Note that your agent might behave odd (or not work at all), if you use your optimal policy on an empty q-table, so you may want to edit it to take a random action if it has issues differentiating between actions.  
  
### Part D  
  
***Try out your algorithm***;  
- Use the updated q-table with the ```play``` function and the ```test_performance``` function.  
- Print out the q-table  
  
Are there any potential problems?  
What if you train it again with ```slippery=True``` ?  
  
## Task 3  
  
(From now on, we will play with a stochastic environment, set ```slippery=True```).  
  
We need some way to encourage exploration, to prevent the agent from only trying to repeat the first sequence that got him to the goal.  
  
There are multiple ways to implement this;  
  
1. We can set a static epsilon $\epsilon$ value, and set the action to some random action a if some random number n is below $\epsilon$.  
2. We usually want to encourage exploration in earlier training phases, and encourage exploitation in the later ones.

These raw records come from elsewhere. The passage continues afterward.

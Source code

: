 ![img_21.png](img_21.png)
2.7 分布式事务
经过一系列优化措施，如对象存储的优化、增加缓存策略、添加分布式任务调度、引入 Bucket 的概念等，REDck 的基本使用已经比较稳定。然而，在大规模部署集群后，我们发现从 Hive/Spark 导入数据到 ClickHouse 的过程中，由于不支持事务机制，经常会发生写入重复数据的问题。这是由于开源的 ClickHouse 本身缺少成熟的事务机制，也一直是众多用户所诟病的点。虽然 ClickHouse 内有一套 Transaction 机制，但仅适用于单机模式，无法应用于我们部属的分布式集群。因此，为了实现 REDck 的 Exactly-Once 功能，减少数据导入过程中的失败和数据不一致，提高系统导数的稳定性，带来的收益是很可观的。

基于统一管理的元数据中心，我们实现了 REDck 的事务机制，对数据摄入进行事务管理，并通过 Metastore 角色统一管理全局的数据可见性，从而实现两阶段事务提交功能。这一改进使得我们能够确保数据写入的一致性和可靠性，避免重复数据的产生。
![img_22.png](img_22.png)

We can therefore use a similar approach to 1, but with the addition of decaying $\epsilon$ over time.  
3. The third option (non-exhaustive) is to create a policy that picks an action based on a weighted probability-distribution created based on the q-values. The weighting can then change over time to encourage exploration early, and exploitation later. A modified version of this function could also be used when 'playing' the game, if you want a policy that not necessarily always picks the option with the highest utility.  
  
### Part A  
  
***Implement \_one\_ of the functions above***, you can use the following 'skeleton':  
  
```python  
  
def epsilon_policy(q_sa: np.array, state: int, env: gym.Env, eps: float = 0.2) -> int:  
	"""RL epsilon-greedy policy.  
	Policy for exploration/exploitation tradeoff.  
  
	Args:  
		q_sa: q-table  
		state: current state  
		env: gym environment  
		eps: epsilon  
  
	Returns:  
		action with a 1-eps chance of being exploitation, eps chance of being exploration  
	"""  
	...  
  
```  
  
### Part B  
  
***Try out your algorithm***;  
- Use the updated q-table with the ```play``` function and the ```test_performance``` function.  
- Print out the q-table  
  
## Task 4  
  
### Part A  
  
***Modify your q-learning algorithm to call ```test_performance``` every n-episode. Save this in a table and plot the result using matplotlib.***  
  
We now have a way to calculate the performance over time/training episodes.  
  
### Part B  
  
***Experiment with the different hyperparameters (epsilon, learning-rate, gamma, etc) and compare them using the method in part A.***  
You can also try with other versions of the frozen-lake environment (e.g. the 8x8 map), they have a function to create random maps.  
  
  
## Task 5 (Extra)  
  
Please inform me if you get to this point early, as I might change the task, but for now:  
  
***Implement SARSA, and repeat similar experiments from task 4 to compare the two.***